If you want to exercise any of your rights mentioned under the clauses 8 and 9 of this data privacy statement, simply send us an email to info@ehc-company.com


9) Further information

In accordance with Art. 13 para. 2 lit. e GDPR we would like to inform you about the following:

The provision of personal data is neither a statutory nor contractual requirement, nor a requirement necessary to enter into a contract. You are not obliged to provide the personal data. There are no consequences resulting from failure to provide such data.

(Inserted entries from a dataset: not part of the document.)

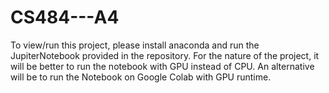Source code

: # CS484---A4

To view/run this project, please install anaconda and run the JupiterNotebook provided in the repository. 
For the nature of the project, it will be better to run the notebook with GPU instead of CPU. An alternative 
will be to run the Notebook on Google Colab with GPU runtime.
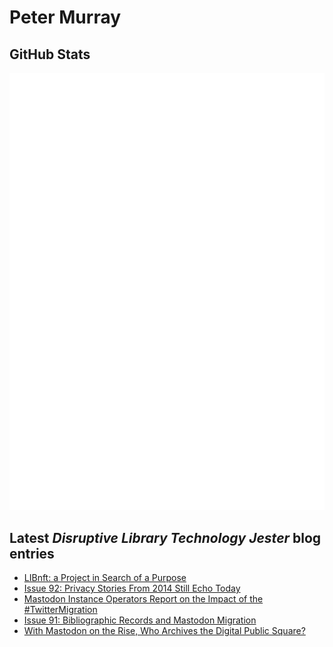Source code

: # Peter Murray

## GitHub Stats
![Metrics](/github-metrics.svg)


## Latest _Disruptive Library Technology Jester_ blog entries
<!-- BLOG-POST-LIST:START -->
- [LIBnft: a Project in Search of a Purpose](https://dltj.org/article/libnft/)
- [Issue 92: Privacy Stories From 2014 Still Echo Today](https://dltj.org/article/issue-92-privacy/)
- [Mastodon Instance Operators Report on the Impact of the #TwitterMigration](https://dltj.org/article/mastodon-instance-reports/)
- [Issue 91: Bibliographic Records and Mastodon Migration](https://dltj.org/article/issue-91-bib-records-mastodon/)
- [With Mastodon on the Rise, Who Archives the Digital Public Square?](https://dltj.org/article/archiving-mastodon/)
<!-- BLOG-POST-LIST:END -->


[LinkedIn]: https://www.linkedin.com/in/datagazetteer "LinkedIn"
[Twitter]: https://twitter.com/DataG "Twitter"
[blog]: https://dltj.org/ "Blog"
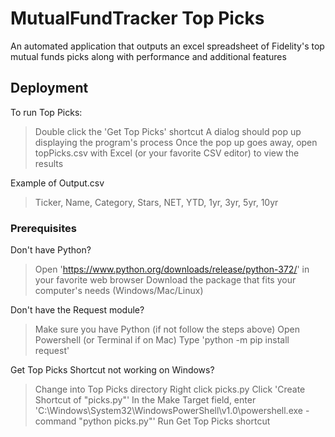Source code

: # MutualFundTracker Top Picks
An automated application that outputs an excel spreadsheet of Fidelity's top mutual funds picks along with performance and additional features

## Deployment

To run Top Picks:
  > Double click the 'Get Top Picks' shortcut
  > A dialog should pop up displaying the program's process
  > Once the pop up goes away, open topPicks.csv with Excel (or your favorite CSV editor) to view the results
  
Example of Output.csv
  > Ticker, Name, Category, Stars, NET, YTD, 1yr, 3yr, 5yr, 10yr



### Prerequisites

Don't have Python?
  > Open 'https://www.python.org/downloads/release/python-372/' in your favorite web browser
  > Download the package that fits your computer's needs (Windows/Mac/Linux)

Don't have the Request module?
  > Make sure you have Python (if not follow the steps above)
  > Open Powershell (or Terminal if on Mac)
  > Type 'python -m pip install request'

Get Top Picks Shortcut not working on Windows?
  > Change into Top Picks directory
  > Right click picks.py
  > Click 'Create Shortcut of "picks.py"'
  > In the Make Target field, enter 'C:\Windows\System32\WindowsPowerShell\v1.0\powershell.exe -command "python picks.py"'
  > Run Get Top Picks shortcut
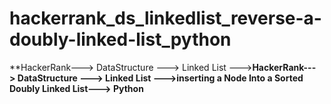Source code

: # hackerrank_ds_linkedlist_reverse-a-doubly-linked-list_python
**HackerRank---> DataStructure ---> Linked List --->**HackerRank---> DataStructure ---> Linked List --->inserting a Node Into a Sorted Doubly Linked List---> Python**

In accordance with Art. 13 para. 2 lit. f GDPR we would like to inform you about the following:

We do not process your personal data for the purpose of automated decision-making.


10) Data security

Within the website visit, we use the common SSL procedure (Secure Socket Layer) in conjunction with the respective highest encryption level your browser supports. This usually is 256-bit encryption. If your browser does not support 256-bit encryption, we will use 128-bit v3 technology instead. Whether an individual website of our internet offer is transmitted encrypted or not is evident by the closed display of the key or lock symbol in the lower status bar of your browser.

Apart from this, we use appropriate technical and organizational security measures in order to protect your data from accidental or willful manipulation, partial or complete loss, destruction or unauthorized access by third parties. Our security measures will be improved continually according to the technological developments.


11) Topicality and changes of this data privacy statement

This data privacy statement has last been updated in November 2021.

Further development of our website and offers through it or changed statutory or authority specifications may require changes to this data privacy statement. We will notify you with respect to any substantial changes by flagging such update to each user at the entry of our website for a reasonable amount of time after such update and by adding the appropriate date above. You may call and print the respective current data privacy statement at any time on the website.